Et puis l’ automne dernier, Philippe Descola nous a donné une somme stupéfiante intitulée les Formes du visible (2021), qui mène à bonne fin l’ambitieux projet de décrypter l’ensemble des images produites par les sociétés humaines. La méthode est descriptive, elle procède de la rupture assumée par Descola avec le clivage nature/culture. Quatre ensembles culturels avaient été singularisés par lui dans Par-delà nature et culture, quatre chemins visuels sont ici tracés par lesquels nous accédons à l’intelligence des formes, des continuités et des discontinuités - notamment aux logiques d’association et de distinction entre humains et non-humains-, selon que nous relevons de l’un ou l’autre des quatre ensembles : l’animisme, le totémisme, l’analogisme, le naturalisme.
Un nombre considérable d’illustrations sont reproduites et commentées dans le livre à l’appui de cette anthropologie de la figuration. Mais il ne s’agit pas pour Descola, en les convoquant, d’illustrer le bien-fondé de sa méthode, et pas davantage de démontrer la permanence structurale d’ ensembles ontologiquement animés (l’une de ses hypothèses majeures), mais bien plutôt d’inventorier sans médiation l’ expression des perceptions autorisées par l’intelligence humaine, dont l’économie figurative relève de l’un des quatre ensembles.
La documentation est exceptionnelle, la maîtrise iconologique du corpus ne l’est pas moins. La méthode nourrit un imaginaire neuf sur la condition humaine, on oserait presque dire un « nouvel humanisme » si l’on ne redoutait pas la banalité du trait et … la protestation de l’auteur lui-même.
Pourtant, c’est bien aussi sur le terrain de l’éthique et de la politique que l’engagement de Philippe Descola se déploie. Plusieurs entretiens récents en témoignent, dans le Monde notamment, autour du projet de définir une « politique de la terre » dont l’usage ne serait pas réservé aux seuls humains. « Cela implique, dit Descola, une révolution de la pensée politique de même ampleur que celle réalisée par la philosophie des Lumières puis par les penseurs du socialisme. » Révolution en perspective, donc, dans la pensée du droit notamment. Comment, en effet, ne pas s’atteler d’urgence à réfléchir au statut qu’il conviendrait de donner à la forêt amazonienne, par exemple, elle qui assure une fonction si fondamentale dans l’équilibre du climat et des conditions de vie des habitants de la planète, elle qui assure la régulation de l’éco-système des 600 ethnies qui l’habitent? Dans ces conditions, réfléchir à la personnalité juridique des « milieux de vie » en mettant en jeu la pertinence du principe de souveraineté nationale sur les territoires vitaux pour l’humanité et les peuples singuliers qu’ils abritent n’est pas seulement légitime, c’est absolument vital.
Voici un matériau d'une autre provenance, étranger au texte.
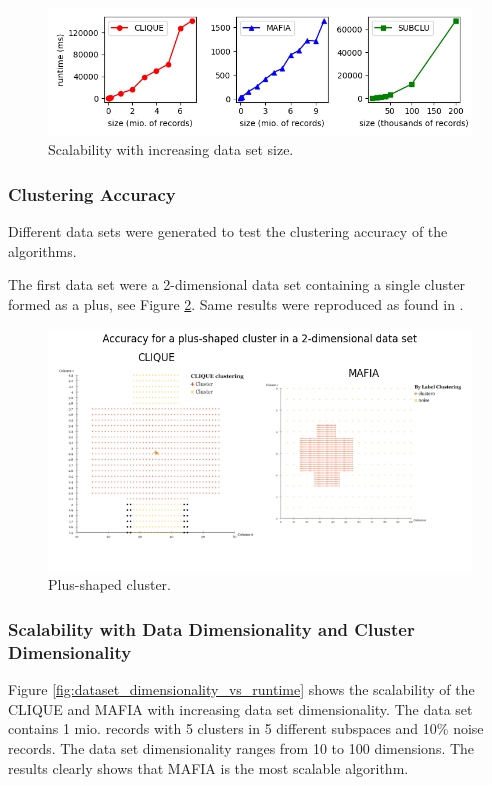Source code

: \begin{figure}
    \centering
    \includegraphics[scale=0.6]{figures/dataset_size_vs_runtime.png}
    \caption{Scalability with increasing data set size.}
    \label{fig:dataset_size_vs_runtime}
\end{figure}

\subsubsection{Clustering Accuracy}
Different data sets were generated to test the clustering accuracy of the algorithms.

The first data set were a 2-dimensional data set containing a single cluster formed as a plus, see Figure \ref{fig:accuracy_plus}. Same results were reproduced as found in \cite{mafia}. 

\begin{figure}
    \centering
    \includegraphics[scale=0.6]{figures/accuracy_plus.png}
    \caption{Plus-shaped cluster.}
    \label{fig:accuracy_plus}
\end{figure}

\subsubsection{Scalability with Data Dimensionality and Cluster Dimensionality}
Figure \ref{fig:dataset_dimensionality_vs_runtime} shows the scalability of the CLIQUE and MAFIA with increasing data set dimensionality. The data set contains 1 mio. records with 5 clusters in 5 different subspaces and 10\% noise records. The data set dimensionality ranges from 10 to 100 dimensions. The results clearly shows that MAFIA is the most scalable algorithm.

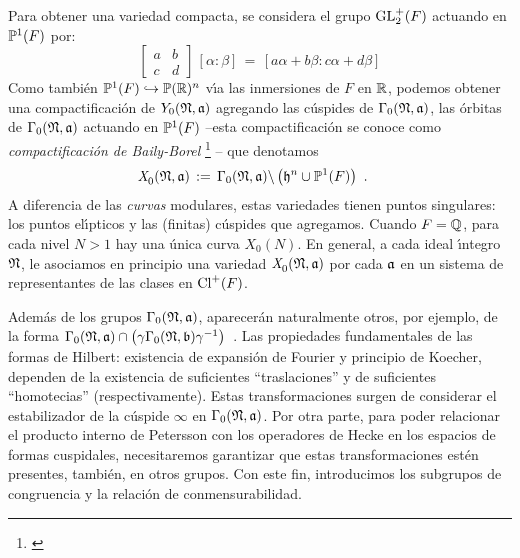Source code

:Para obtener una variedad compacta, se considera el grupo $\GLtp_{2}(F)$
actuando en $\bb{P}^{1}(F)$ por:
\begin{equation}
	\label{eq:accionenlascuspides}
	\begin{bmatrix} a & b \\ c & d \end{bmatrix}\,[\alpha:\beta]
		\,=\,[a\alpha+b\beta:c\alpha+d\beta]
\end{equation}
%
Como tambi\'{e}n $\bb{P}^{1}(F)\hookrightarrow\bb{P}(\bb{R})^{n}$ v\'{\i}a las
inmersiones de $F$ en $\bb{R}$, podemos obtener una compactificaci\'{o}n de
$Y_{0}(\frak{N},\frak{a})$ agregando las c\'{u}spides de
$\Gamma_{0}(\frak{N},\frak{a})$, las \'{o}rbitas de
$\Gamma_{0}(\frak{N},\frak{a})$ actuando en $\bb{P}^{1}(F)$ --esta
compactificaci\'{o}n se conoce como \emph{compactificaci\'{o}n de %
Baily-Borel}%
\footnote{\cite[Ch.~II, \S~7]{vanDerGeerSurfaces}}
-- que denotamos
\begin{align*}
	\shimura{\frak{N},\frak{a}} & \,:=\,
		\Gamma_{0}(\frak{N},\frak{a})\backslash
		\left(\hP^{n}\cup\bb{P}^{1}(F)\right)
	\text{ .}
\end{align*}
%
A diferencia de las \emph{curvas} modulares, estas variedades tienen
puntos singulares: los puntos el\'{\i}pticos y las (finitas) c\'{u}spides
que agregamos. Cuando $F=\bb{Q}$, para cada nivel $N>1$ hay una \'{u}nica
curva $X_{0}(N)$. En general, a cada ideal \'{\i}ntegro $\frak{N}$, le
asociamos en principio una variedad $\shimura{\frak{N},\frak{a}}$ por cada
$\frak{a}$ en un sistema de representantes de las clases en $\pClass{F}$.

Adem\'{a}s de los grupos $\Gamma_{0}(\frak{N},\frak{a})$, aparecer\'{a}n
naturalmente otros, por ejemplo, de la forma
\begin{math}
	\Gamma_{0}(\frak{N},\frak{a})\cap
		\big(\gamma\Gamma_{0}(\frak{N},\frak{b})\gamma^{-1}\big)
\end{math}~.
Las propiedades fundamentales de las formas de Hilbert: existencia
de expansi\'{o}n de Fourier y principio de Koecher, dependen de la existencia
de suficientes ``traslaciones'' y de suficientes ``homotecias''
(respectivamente). Estas transformaciones surgen de considerar el estabilizador
de la c\'{u}spide $\infty$ en $\Gamma_{0}(\frak{N},\frak{a})$. Por otra
parte, para poder relacionar el producto interno de Petersson con los
operadores de Hecke en los espacios de formas cuspidales, necesitaremos
garantizar que estas transformaciones est\'{e}n presentes, tambi\'{e}n, en
otros grupos. Con este fin, introducimos los subgrupos de congruencia y la
relaci\'{o}n de conmensurabilidad.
Je me suis laissé dire, par l’auteur lui même, que son prochain livre serait consacré à l’explicitation politique de ses attendus critiques et épistémologiques. On a hâte de lire, bien sûr. Et lorsque l’on sait que Les Formes du visibles, dont la lecture est fort exigeante on l’aura compris, se sont attachés près de 20.000 lecteurs, on peut anticiper que cette politique nouvelle fondée en anthropologie est promise à un bel avenir.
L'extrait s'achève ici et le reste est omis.